Having failed to get any information on Blake's death via his usual sources - breaking a man's fingers (a man he doesn't even know and certainly doesn't care about) in a local seedy dive he frequents - Rorschach goes to see Adrian Veidt, a billionaire technology tycoon and said to the the most intelligent man in the world. He theorises that the killing may have been politically motivated - as has already been established, the Comedian was working for the government and had surely stacked up a lot of enemies - but Rorschach discounts this, saying the US has “Doctor Manhattan” and the Soviets are scared of that. Is this a reference, perhaps, to the atomic bomb? Has that really not been used yet in this world? Rorschach seems to think the “Reds” are terrified of it anyway. Rorschach's own theory is that they have a “mask killer” on their hands. He doesn't say what that is, but we can take a guess.

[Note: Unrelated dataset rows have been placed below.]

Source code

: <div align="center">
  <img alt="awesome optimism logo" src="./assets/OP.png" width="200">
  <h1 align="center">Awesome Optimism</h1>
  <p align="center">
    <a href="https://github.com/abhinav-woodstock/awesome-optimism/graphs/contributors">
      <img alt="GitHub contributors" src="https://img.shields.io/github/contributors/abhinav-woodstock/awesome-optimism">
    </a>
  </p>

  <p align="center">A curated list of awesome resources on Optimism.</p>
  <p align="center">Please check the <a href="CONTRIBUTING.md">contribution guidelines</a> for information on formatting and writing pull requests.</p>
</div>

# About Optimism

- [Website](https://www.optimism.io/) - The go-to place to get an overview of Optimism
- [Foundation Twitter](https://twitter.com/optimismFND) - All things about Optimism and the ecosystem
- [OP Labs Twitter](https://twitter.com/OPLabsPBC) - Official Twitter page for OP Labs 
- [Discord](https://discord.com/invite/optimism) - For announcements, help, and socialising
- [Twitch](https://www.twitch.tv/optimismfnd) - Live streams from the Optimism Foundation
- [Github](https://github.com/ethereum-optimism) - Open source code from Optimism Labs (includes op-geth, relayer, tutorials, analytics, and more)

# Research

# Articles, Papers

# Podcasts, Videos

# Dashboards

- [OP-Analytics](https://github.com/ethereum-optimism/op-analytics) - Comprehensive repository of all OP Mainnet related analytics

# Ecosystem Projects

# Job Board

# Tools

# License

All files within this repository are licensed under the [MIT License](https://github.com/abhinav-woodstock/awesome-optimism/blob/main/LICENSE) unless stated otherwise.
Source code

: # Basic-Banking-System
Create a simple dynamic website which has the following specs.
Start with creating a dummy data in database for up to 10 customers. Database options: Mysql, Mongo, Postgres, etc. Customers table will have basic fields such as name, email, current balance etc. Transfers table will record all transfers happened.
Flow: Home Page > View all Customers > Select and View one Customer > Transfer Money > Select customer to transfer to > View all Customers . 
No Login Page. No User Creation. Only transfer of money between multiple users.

Given that at least three of the people we've met so far (four, including the late Comedian, five if you assume Veidt was also involved) have spoken of heroic deeds, villains and the old days, I think we can put it together. We've already heard of Nite Owl, and Rorschach appears to be another superhero, perhaps part of an “Avengers” or “X-Men”-style group who defended America against crime in maybe the forties or fifties. Most appear to be retired (or dead) now, but it looks like Rorschach is still operating, if independently and alone. He seems disgusted that his former comrades have all given up, and determined to carry on a personal, solo fight against the tide of crime and corruption, as revealed in scathing prose through the entries in his diary.

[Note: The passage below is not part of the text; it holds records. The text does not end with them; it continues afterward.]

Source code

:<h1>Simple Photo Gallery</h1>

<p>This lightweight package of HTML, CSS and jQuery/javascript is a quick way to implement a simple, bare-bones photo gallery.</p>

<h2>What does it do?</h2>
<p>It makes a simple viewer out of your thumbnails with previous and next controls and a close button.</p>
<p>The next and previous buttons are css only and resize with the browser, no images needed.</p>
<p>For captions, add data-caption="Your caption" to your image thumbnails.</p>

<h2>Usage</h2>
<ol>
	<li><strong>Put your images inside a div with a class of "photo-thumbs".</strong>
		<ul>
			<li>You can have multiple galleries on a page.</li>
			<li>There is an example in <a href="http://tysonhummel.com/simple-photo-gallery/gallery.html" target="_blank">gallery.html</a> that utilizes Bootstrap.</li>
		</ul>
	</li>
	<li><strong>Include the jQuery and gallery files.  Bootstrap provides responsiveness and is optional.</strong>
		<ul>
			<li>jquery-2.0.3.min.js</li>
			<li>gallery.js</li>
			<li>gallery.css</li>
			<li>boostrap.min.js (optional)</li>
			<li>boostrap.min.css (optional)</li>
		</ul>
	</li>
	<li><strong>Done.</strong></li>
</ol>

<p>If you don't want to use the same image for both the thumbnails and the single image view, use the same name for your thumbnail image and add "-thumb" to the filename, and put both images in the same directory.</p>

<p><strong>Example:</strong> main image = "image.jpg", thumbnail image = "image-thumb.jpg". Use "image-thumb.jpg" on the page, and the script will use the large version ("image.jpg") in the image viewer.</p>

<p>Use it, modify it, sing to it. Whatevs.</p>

He goes to see Doctor Manhattan, whom we find out is a person, if such a thing can be said of a blue giant who stands about forty feet high and has no pupils in his eyes. He is in the company of Laurie Jupiter, who does not shed a tear when she hears of the Comedian's death. She tells Rorschach hotly that he tried to rape her mother, back when Blake and she were both Minutemen. Seems this is the older equivalent of the superheroes that Rorschach, Nite Owl and Veidt became; their earlier ancestors, so to speak. Rorschach is not impressed with Jupiter's histrionics; the idea of rape does not seem to impact upon him the way it does us. Doctor Manhattan tells Rorschach that he was informed of the death of the Comedian, as now he is the only agent left working for the government. It's hard to see though, how anyone could even hurt the blue giant, let alone kill him!

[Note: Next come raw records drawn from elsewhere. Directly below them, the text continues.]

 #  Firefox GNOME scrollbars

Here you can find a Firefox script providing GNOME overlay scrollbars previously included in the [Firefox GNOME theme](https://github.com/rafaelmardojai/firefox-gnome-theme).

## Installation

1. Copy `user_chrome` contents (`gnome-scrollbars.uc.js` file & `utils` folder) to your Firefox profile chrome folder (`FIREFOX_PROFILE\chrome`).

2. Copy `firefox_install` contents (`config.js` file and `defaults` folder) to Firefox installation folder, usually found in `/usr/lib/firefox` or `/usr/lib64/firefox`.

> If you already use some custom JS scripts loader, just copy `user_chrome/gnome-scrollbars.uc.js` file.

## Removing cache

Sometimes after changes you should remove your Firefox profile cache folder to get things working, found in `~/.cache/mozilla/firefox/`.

The meeting does not go as planned though. When Rorschach shrugs off the idea that Blake raped Laurie's mother - he does not necessarily deny it, but makes it clear he does not care about the event - Doctor Manhattan tells him to go. When he refuses, he finds himself teleported out of the building. One of the many powers of the titan we will come to learn about. Laurie, chafing in her role of being the one to keep Doctor Manhattan happy, as she tells Danny when she meets him later for dinner, reminisces about the old days and wonders what happened to them. The final line is perfect: she says “There don't seem to be so many laughs around these days” and Danny replies sombrely “What do you expect? The Comedian is dead.”